_Assignment_. Search the entries below. Return every line that has "documentclass" in it.

_Records provided_.
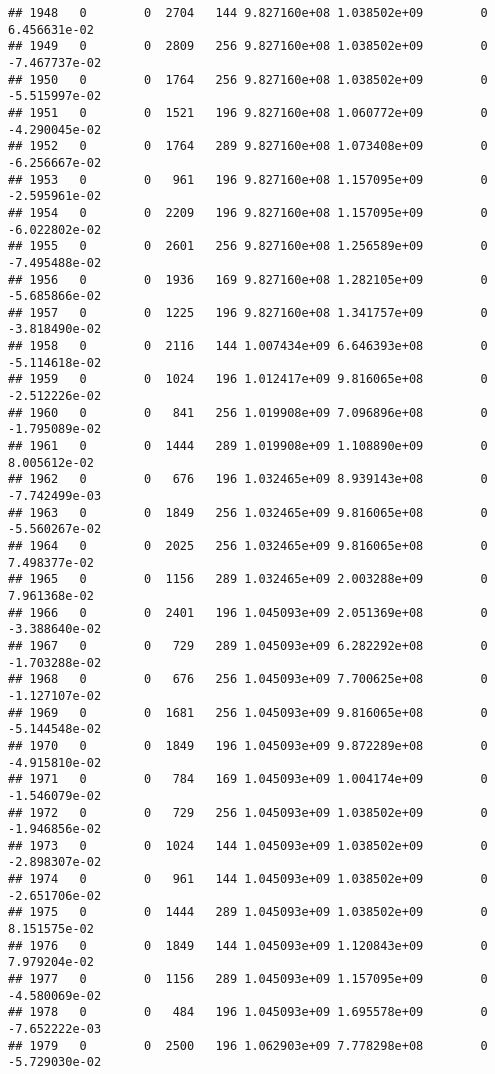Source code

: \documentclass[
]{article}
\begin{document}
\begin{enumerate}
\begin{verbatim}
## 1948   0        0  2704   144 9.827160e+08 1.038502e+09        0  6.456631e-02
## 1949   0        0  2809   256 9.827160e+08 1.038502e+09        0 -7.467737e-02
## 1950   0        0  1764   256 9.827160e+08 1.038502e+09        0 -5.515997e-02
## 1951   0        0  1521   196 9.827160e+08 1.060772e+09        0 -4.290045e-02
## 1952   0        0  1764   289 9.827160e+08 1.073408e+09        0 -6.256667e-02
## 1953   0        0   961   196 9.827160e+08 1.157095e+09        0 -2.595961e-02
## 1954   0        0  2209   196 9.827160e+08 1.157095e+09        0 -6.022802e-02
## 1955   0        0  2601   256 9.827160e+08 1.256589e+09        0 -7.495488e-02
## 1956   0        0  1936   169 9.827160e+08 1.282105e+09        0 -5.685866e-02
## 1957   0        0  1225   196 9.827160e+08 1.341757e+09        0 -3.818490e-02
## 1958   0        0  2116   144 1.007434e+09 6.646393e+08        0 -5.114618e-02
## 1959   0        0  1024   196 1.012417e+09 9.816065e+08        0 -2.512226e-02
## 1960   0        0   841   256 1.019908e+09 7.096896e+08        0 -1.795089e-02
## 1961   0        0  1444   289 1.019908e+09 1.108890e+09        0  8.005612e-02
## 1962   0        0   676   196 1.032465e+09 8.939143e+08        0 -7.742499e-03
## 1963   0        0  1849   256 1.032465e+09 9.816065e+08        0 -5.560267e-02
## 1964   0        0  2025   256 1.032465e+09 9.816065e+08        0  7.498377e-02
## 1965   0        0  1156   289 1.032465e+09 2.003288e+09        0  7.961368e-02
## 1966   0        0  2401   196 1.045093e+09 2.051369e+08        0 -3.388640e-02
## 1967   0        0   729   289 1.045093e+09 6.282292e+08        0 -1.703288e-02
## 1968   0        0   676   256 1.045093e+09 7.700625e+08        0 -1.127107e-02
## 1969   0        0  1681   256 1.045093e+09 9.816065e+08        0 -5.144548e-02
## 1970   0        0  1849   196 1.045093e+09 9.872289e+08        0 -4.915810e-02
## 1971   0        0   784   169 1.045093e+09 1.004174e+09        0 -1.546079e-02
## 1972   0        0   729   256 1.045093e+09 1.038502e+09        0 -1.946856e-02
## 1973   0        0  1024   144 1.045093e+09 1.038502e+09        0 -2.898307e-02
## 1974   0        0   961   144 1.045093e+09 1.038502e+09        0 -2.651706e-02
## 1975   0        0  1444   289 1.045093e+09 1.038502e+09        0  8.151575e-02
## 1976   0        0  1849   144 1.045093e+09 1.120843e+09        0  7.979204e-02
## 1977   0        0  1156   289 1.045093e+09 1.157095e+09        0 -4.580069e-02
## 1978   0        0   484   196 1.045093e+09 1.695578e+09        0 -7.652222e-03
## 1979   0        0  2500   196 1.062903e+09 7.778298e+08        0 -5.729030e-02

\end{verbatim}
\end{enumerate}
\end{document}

...

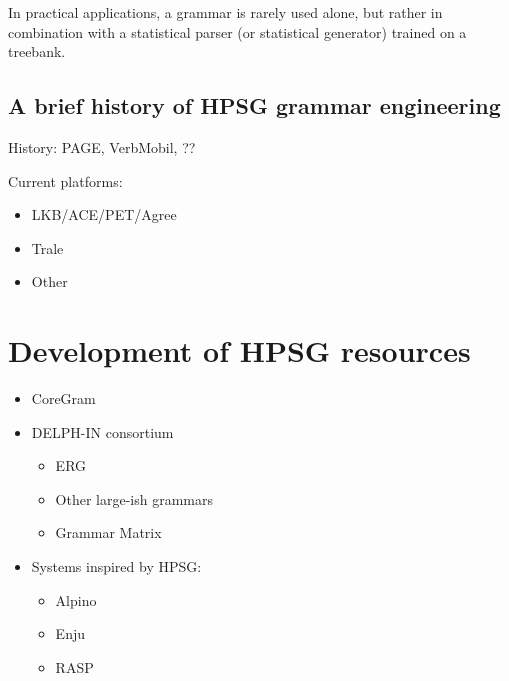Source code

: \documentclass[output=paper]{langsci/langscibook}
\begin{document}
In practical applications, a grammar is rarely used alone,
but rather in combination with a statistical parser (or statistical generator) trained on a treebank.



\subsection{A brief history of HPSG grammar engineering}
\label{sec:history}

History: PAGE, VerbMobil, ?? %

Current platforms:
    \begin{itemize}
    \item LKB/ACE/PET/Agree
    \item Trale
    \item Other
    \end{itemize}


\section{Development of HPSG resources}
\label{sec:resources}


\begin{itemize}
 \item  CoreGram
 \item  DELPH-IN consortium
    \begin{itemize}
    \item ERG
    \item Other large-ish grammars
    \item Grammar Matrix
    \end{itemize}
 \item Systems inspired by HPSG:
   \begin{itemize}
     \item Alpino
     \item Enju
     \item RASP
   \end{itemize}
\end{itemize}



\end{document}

==

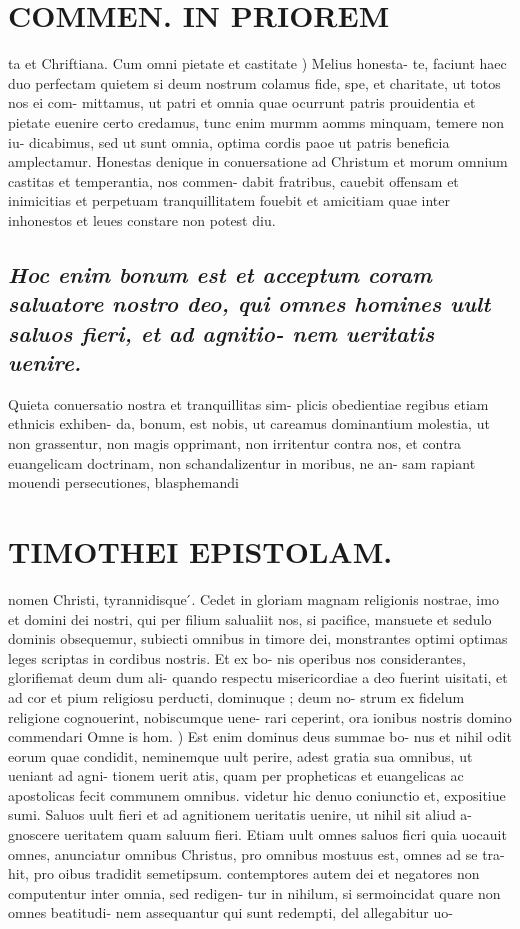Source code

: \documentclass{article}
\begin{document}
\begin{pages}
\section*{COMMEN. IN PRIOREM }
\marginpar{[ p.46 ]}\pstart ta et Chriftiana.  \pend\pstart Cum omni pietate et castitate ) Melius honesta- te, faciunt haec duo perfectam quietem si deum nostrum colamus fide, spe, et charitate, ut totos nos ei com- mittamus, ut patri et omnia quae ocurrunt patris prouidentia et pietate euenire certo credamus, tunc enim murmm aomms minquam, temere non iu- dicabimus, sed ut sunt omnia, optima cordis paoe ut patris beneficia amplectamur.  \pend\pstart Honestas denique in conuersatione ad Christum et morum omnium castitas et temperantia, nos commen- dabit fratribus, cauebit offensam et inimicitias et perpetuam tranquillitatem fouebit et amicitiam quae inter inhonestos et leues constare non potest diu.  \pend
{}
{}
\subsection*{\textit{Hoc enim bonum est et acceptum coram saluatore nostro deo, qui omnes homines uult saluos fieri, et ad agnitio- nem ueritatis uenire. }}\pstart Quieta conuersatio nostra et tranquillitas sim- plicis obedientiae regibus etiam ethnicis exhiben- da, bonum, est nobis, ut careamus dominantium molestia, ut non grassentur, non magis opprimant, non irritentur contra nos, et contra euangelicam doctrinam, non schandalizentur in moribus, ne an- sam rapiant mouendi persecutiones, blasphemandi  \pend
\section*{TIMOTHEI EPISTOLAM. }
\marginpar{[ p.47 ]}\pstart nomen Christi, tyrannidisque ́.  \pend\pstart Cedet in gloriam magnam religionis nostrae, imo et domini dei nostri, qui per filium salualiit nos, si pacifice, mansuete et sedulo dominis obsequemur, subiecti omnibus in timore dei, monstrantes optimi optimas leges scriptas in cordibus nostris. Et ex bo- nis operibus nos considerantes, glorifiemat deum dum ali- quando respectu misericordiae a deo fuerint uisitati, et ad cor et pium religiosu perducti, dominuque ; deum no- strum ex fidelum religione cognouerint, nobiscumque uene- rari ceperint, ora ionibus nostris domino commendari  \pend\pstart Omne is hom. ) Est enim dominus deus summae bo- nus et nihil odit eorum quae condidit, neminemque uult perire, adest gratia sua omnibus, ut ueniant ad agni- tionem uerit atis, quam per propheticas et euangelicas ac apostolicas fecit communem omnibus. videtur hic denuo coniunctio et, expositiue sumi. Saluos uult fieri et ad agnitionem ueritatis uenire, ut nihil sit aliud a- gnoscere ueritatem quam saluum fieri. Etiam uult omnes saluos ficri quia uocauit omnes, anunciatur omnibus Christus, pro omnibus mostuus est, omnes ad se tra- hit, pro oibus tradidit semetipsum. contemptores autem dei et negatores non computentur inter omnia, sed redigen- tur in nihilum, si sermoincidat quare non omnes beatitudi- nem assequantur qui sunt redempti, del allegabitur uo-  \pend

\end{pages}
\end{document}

_Reply to the exercise_.
: \documentclass[
: \documentclass[output=paper]{langsci/langscibook}
: \documentclass{article}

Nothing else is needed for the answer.